Die Landwirtschaft ist bereits eine stressige Beschäftigung, aber der Stress wird für nicht-traditionelle Anfänger in der Landwirtschaft noch schlimmer, wie eine kleine Studie im Mittleren Westen zeigt.
Die Forscher befragten und interviewten eine Gruppe überwiegend Biobauern der ersten Generation, von denen die Hälfte Frauen waren und einige von ihnen ethnischen und sexuellen Minderheiten angehörten.
Die Ergebnisse zeigten, dass 58 % der Umfrageteilnehmer über leichte bis schwere Symptome von Angstzuständen oder Depressionen berichteten, sagte Fiona Doherty, Hauptautorin der Studie und Doktorandin für Sozialarbeit an der Ohio State University.
„Sie haben die gleichen Stressfaktoren wie andere Landwirte, aber viele stehen vor zusätzlichen Hindernissen, weil sie Frauen oder ethnische und sexuelle Minderheiten sind“, sagte Doherty.
Die Studie war veröffentlicht im Zeitschrift für Landwirtschaft, Lebensmittelsysteme und Gemeindeentwicklung.
Forscher des Bundesstaates Ohio arbeiteten bei der Studie mit der Ohio Ecological Food and Farm Association (OEFFA) zusammen, wobei die OEFFA Landwirte identifizierte, die an der Studie teilnehmen sollten.
„Dies ist keine repräsentative Stichprobe von Landwirten. Wir haben mit der OEFFA zusammengearbeitet, um die Erfahrungen neuer Biobauern auf kleinen bis mittleren Betrieben zu erfassen“, sagte Doherty.
Die Daten für die Studie stammten aus einer Umfrage unter 62 Landwirten und ausführlichen Interviews mit weiteren 20. Alle stammten aus dem Mittleren Westen und die meisten aus Ohio und Michigan. Die meisten waren bio-zertifiziert (16 %) oder nutzten Bio-Praktiken, waren aber nicht zertifiziert (65 %).

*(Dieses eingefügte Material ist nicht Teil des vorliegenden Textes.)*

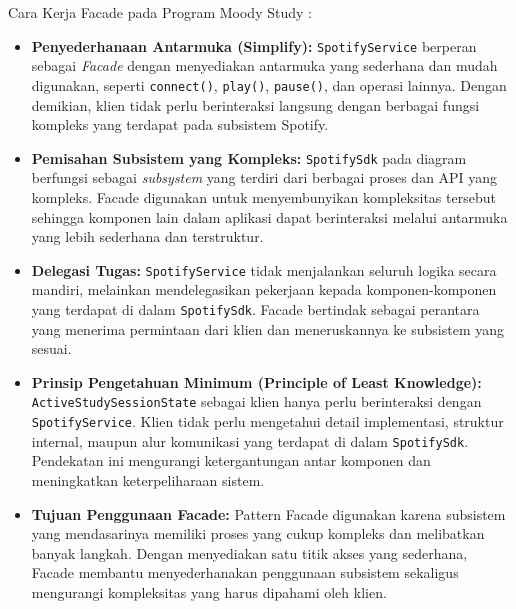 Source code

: \documentclass[11pt]{article}
\begin{document}
Cara Kerja Facade pada Program Moody Study :
\begin{itemize}

\item \textbf{Penyederhanaan Antarmuka (Simplify):} \texttt{SpotifyService} berperan sebagai \textit{Facade} dengan menyediakan antarmuka yang sederhana dan mudah digunakan, seperti \texttt{connect()}, \texttt{play()}, \texttt{pause()}, dan operasi lainnya. Dengan demikian, klien tidak perlu berinteraksi langsung dengan berbagai fungsi kompleks yang terdapat pada subsistem Spotify.

\item \textbf{Pemisahan Subsistem yang Kompleks:} \texttt{SpotifySdk} pada diagram berfungsi sebagai \textit{subsystem} yang terdiri dari berbagai proses dan API yang kompleks. Facade digunakan untuk menyembunyikan kompleksitas tersebut sehingga komponen lain dalam aplikasi dapat berinteraksi melalui antarmuka yang lebih sederhana dan terstruktur.

\item \textbf{Delegasi Tugas:} \texttt{SpotifyService} tidak menjalankan seluruh logika secara mandiri, melainkan mendelegasikan pekerjaan kepada komponen-komponen yang terdapat di dalam \texttt{SpotifySdk}. Facade bertindak sebagai perantara yang menerima permintaan dari klien dan meneruskannya ke subsistem yang sesuai.

\item \textbf{Prinsip Pengetahuan Minimum (Principle of Least Knowledge):} \texttt{ActiveStudySessionState} sebagai klien hanya perlu berinteraksi dengan \texttt{SpotifyService}. Klien tidak perlu mengetahui detail implementasi, struktur internal, maupun alur komunikasi yang terdapat di dalam \texttt{SpotifySdk}. Pendekatan ini mengurangi ketergantungan antar komponen dan meningkatkan keterpeliharaan sistem.

\item \textbf{Tujuan Penggunaan Facade:} Pattern Facade digunakan karena subsistem yang mendasarinya memiliki proses yang cukup kompleks dan melibatkan banyak langkah. Dengan menyediakan satu titik akses yang sederhana, Facade membantu menyederhanakan penggunaan subsistem sekaligus mengurangi kompleksitas yang harus dipahami oleh klien.

\end{itemize}
\end{document}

Die Forscher suchten auch nach Landwirten, die keine traditionellen weißen Männer waren und auf Familienbetrieben mit mehreren Generationen lebten. Etwa die Hälfte der befragten Landwirte waren weiblich und 20 % waren nicht-binär oder transgender. Ein Viertel der Befragten war nicht weiß und 90 % waren Landwirte der ersten Generation.
Viele der Befragten stiegen in die Landwirtschaft ein, weil sie ihre Produktion direkt an ihre Gemeinden verkaufen wollten, sagte Michelle Kaiser, Mitautorin der Studie und außerordentliche Professorin für Sozialarbeit an der Ohio State.

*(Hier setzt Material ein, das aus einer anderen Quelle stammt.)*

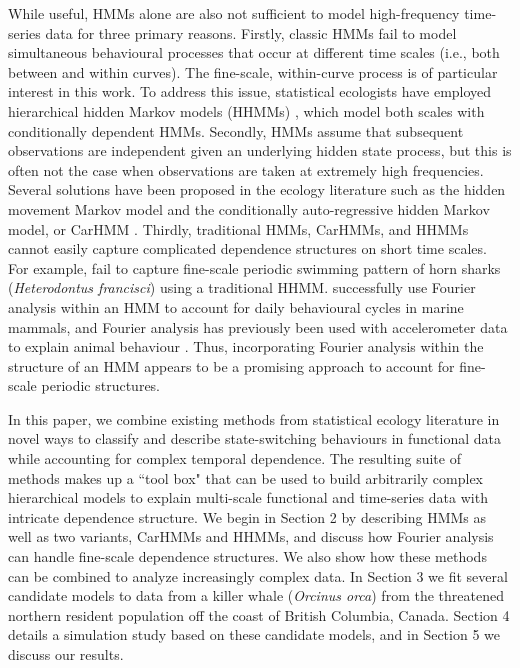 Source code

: While useful, HMMs alone are also not sufficient to model high-frequency time-series data for three primary reasons.
Firstly, classic HMMs fail to model simultaneous behavioural processes that occur at different time scales (i.e., both between and within curves). The fine-scale, within-curve process is of particular interest in this work. To address this issue, statistical ecologists have employed hierarchical hidden Markov models (HHMMs) \citep{Barajas:2017,Adam:2019}, which model both scales with conditionally dependent HMMs.
Secondly, HMMs assume that subsequent observations are independent given an underlying hidden state process, but this is often not the case when observations are taken at extremely high frequencies. Several solutions have been proposed in the ecology literature such as the hidden movement Markov model \citep{Whoriskey:2016} and the conditionally auto-regressive hidden Markov model, or CarHMM \citep{Lawler:2019}. 
Thirdly, traditional HMMs, CarHMMs, and HHMMs cannot easily capture complicated dependence structures on short time scales. For example, \citet{Adam:2019} fail to capture fine-scale periodic swimming pattern of horn sharks (\textit{Heterodontus francisci}) using a traditional HHMM. \citet{Heerah:2017} successfully use Fourier analysis within an HMM to account for daily behavioural cycles in marine mammals, and Fourier analysis has previously been used with accelerometer data to explain animal behaviour \citep{Fehlmann:2017,Shorter:2017}. Thus, incorporating Fourier analysis within the structure of an HMM appears to be a promising approach to account for fine-scale periodic structures.

In this paper, we combine existing methods from statistical ecology literature in novel ways to classify and describe state-switching behaviours in functional data while accounting for complex temporal dependence. The resulting suite of methods makes up a ``tool box" that can be used to build arbitrarily complex hierarchical models to explain multi-scale functional and time-series data with intricate dependence structure.
We begin in Section 2 by describing HMMs as well as two variants, CarHMMs and HHMMs, and discuss how Fourier analysis can handle fine-scale dependence structures. We also show how these methods can be combined to analyze increasingly complex data. In Section 3 we fit several candidate models to data from a killer whale (\textit{Orcinus orca}) from the threatened northern resident population off the coast of British Columbia, Canada. Section 4 details a simulation study based on these candidate models, and in Section 5 we discuss our results.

„Sie neigten dazu, sich für diese Arbeit zu interessieren, weil sie ihre Gemeinschaften auf möglichst gerechte und gesunde Weise ernähren und mit ihnen interagieren wollten“, sagte Kaiser.
Viele der Probleme, mit denen sie konfrontiert waren, waren die gleichen wie bei allen Landwirten. „Zu viel zu tun und zu wenig Zeit“ war der größte Stressfaktor der Umfrageteilnehmer, der von 89 % genannt wurde. Und 79 % der Umfrageteilnehmer gaben an, dass „nicht genügend persönliche Macht vorhanden ist“ als Stressfaktor und ist damit die dritthäufigste Stressquelle.

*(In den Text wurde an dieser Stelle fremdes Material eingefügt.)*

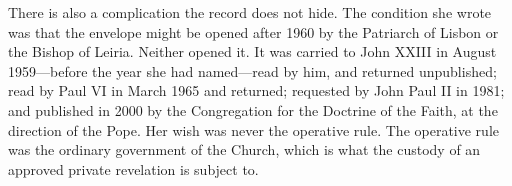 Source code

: There is also a complication the record does not hide. The condition
she wrote was that the envelope might be opened after 1960 by the
Patriarch of Lisbon or the Bishop of Leiria. Neither opened it. It
was carried to John XXIII in August 1959---before the year she had
named---read by him, and returned unpublished; read by Paul VI in
March 1965 and returned; requested by John Paul II in 1981; and
published in 2000 by the Congregation for the Doctrine of the Faith,
at the direction of the Pope. Her wish was never the operative rule.
The operative rule was the ordinary government of the Church, which
is what the custody of an approved private revelation is subject
to.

Die Umfrage wurde im Jahr 2020 auf dem Höhepunkt der COVID-19-Pandemie durchgeführt, daher überrascht es nicht, dass COVID-19 der zweithäufigste Stressfaktor war.
Frauen, rassische und ethnische Minderheiten sowie LGBTQ-Landwirte sahen sich zusätzlichen Stressfaktoren ausgesetzt, denen die Mehrheitslandwirte nicht ausgesetzt sind.
„Einige der von uns befragten Landwirte haben Identitäten, die sich wahrscheinlich von denen der meisten anderen Landwirte und anderer in ihren Gemeinden unterscheiden“, sagte Doherty.
„Sie stehen vor der Herausforderung, sich unsichtbar zu fühlen, ihnen wird als Landwirt aufgrund ihrer Identität nicht vertraut oder sie werden nicht ernst genommen.“
Einige sprachen davon, auf Bauernmärkte zu gehen und zu sehen, wie Kunden an ihnen vorbeikamen, um zu Ständen zu gehen, die von „etwas, das ihrer Meinung nach wie ein ‚echter‘ Bauer aussieht, wie ein weißer Mann“, sagte sie.
Einige Studienteilnehmer identifizierten auch den Klimawandel als Stressquelle. Die meisten der Befragten identifizierten unvorhersehbares Wetter als Stressquelle, nannten jedoch den Klimawandel nicht konkret, wie die Studie ergab.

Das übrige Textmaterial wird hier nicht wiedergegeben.